For the Most Part, ‘Nothing’ Is Precisely What Government Is Supposed To Do

by: Vin Suprynowicz

Last week, we were discussing the Obama administration’s anti-freedom agenda.

When a political leader snidely ridicules the free market, characterizing those who challenge his initiatives to vastly expand federal regulation and management of the economy as being in the pay of “greedy insurance executives,” “big bankers,” and the like, I don’t see how anyone can argue that he’s not against the free market.

In fact, they don’t. Mr. Obama’s champions respond by citing all the injustices which they believe are wrought by the free market.

Therefore, ipso facto and by their own words, their agenda is anti-freedom.

Their fall-back position appears to be, “OK, we acted like fascists, but it’s all temporary, and it had to be done or things would have gotten much worse.”

But the huge government economic interventions of the past three years – under Bush and Obama both – have done far more harm than good. Angela Merkel in Germany resisted calls for huge government “stimulus” spending on the Bush-Obama-McCain model. Left to their own devices, German employment and modest economic recovery are now doing better than ours.

Every Obama promise about how “stimulus” spending would limit unemployment and other signs of deepening recession has proven wrong. And who would expect otherwise? I doubt there’s been an administration in history whose members have so little cumulative experience running real, for-profit businesses in the free market. And who but a permanent prisoner of the ivory tower would expect any benefit for the private sector from a policy of government soaking up all the nation’s available credit and channeling it to “protect’ existing government bureaucrat jobs?

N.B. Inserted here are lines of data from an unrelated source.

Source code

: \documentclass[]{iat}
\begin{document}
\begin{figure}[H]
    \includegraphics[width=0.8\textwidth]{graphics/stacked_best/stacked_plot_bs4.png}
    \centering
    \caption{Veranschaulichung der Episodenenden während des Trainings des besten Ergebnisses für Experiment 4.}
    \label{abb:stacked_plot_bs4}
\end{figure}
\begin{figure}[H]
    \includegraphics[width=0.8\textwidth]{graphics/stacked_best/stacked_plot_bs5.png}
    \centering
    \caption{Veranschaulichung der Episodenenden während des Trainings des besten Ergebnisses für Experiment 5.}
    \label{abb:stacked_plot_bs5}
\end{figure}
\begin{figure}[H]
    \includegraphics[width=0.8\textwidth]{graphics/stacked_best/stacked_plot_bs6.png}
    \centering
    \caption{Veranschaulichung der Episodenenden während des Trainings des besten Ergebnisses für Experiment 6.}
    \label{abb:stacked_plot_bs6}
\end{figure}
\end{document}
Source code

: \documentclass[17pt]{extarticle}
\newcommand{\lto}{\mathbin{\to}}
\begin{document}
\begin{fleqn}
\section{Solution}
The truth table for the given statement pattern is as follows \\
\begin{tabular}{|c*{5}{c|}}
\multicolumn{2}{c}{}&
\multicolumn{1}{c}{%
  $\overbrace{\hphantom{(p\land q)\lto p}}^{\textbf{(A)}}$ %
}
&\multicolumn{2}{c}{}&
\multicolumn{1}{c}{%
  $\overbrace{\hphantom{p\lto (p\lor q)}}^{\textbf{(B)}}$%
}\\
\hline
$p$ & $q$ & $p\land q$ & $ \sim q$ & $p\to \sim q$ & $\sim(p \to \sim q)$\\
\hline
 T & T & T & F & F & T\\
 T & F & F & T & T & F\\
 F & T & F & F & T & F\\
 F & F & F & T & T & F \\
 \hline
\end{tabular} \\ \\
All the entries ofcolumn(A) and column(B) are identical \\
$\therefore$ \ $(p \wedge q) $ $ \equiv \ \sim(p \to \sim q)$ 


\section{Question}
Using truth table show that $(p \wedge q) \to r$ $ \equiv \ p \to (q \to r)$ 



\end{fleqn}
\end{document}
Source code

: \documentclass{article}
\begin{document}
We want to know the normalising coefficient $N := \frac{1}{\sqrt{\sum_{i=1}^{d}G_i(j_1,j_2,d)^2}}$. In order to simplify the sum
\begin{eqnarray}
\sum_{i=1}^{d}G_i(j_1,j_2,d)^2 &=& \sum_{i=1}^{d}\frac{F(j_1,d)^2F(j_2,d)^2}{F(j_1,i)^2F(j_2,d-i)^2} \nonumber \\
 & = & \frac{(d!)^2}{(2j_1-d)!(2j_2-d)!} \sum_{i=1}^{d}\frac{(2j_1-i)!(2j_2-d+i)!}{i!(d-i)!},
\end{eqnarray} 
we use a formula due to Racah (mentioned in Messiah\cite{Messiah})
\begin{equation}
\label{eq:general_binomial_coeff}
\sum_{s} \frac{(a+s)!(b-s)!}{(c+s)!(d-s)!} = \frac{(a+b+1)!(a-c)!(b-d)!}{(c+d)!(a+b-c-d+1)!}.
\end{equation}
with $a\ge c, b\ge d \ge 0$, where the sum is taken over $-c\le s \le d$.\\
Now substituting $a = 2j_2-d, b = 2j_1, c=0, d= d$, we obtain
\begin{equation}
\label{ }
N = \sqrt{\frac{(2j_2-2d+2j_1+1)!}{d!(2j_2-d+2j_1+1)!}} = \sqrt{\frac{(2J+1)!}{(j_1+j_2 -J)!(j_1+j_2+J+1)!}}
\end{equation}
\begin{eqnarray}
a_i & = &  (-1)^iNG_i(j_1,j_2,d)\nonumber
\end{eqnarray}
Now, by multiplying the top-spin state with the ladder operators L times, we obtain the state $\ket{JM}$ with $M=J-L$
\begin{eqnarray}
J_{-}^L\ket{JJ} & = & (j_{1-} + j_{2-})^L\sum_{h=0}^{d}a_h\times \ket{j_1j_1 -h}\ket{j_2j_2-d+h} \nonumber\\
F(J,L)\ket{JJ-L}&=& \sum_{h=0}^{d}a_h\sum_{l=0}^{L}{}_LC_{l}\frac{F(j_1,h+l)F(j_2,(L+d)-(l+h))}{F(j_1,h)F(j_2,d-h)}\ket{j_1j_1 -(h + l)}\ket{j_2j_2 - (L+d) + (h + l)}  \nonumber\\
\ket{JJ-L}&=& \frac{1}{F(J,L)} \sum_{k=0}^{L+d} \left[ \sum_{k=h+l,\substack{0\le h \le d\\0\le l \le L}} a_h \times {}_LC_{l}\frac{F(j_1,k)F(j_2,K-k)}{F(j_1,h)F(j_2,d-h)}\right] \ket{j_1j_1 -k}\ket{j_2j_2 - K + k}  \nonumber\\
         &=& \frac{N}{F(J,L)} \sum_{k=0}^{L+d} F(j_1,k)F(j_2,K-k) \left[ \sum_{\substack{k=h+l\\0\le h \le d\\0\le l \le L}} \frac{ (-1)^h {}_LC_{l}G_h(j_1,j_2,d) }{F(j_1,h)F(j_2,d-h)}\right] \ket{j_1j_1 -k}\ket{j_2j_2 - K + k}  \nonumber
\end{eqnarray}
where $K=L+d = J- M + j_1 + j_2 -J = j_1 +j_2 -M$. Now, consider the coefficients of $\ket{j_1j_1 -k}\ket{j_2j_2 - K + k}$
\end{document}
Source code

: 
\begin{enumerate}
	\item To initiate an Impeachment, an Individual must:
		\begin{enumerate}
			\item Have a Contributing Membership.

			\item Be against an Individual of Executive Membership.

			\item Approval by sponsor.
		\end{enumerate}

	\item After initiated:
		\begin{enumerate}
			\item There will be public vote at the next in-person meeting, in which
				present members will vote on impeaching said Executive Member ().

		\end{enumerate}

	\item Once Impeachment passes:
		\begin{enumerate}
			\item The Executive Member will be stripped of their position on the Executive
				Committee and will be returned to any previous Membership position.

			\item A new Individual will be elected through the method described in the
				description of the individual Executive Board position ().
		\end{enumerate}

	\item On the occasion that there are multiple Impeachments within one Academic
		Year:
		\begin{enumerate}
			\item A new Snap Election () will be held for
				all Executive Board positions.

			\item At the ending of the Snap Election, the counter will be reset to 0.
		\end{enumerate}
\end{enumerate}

The leftists cackle that non-Democrats “offer no solution” except to “do nothing.”

Precisely. Faced with a serious depression in 1921 as the American economy corrected from its wartime footing, Warren G. Harding did little to fight the necessary deflation, instead slashing government expenditures while advising that the bankruptcy courts were there for those who needed them. Once it was obvious Washington was not going to step in to prop up wages or prices or anything else, the free market made its adjustments, and the correction of 1921 was over in 18 months, setting the stage for the boom of the 1920s.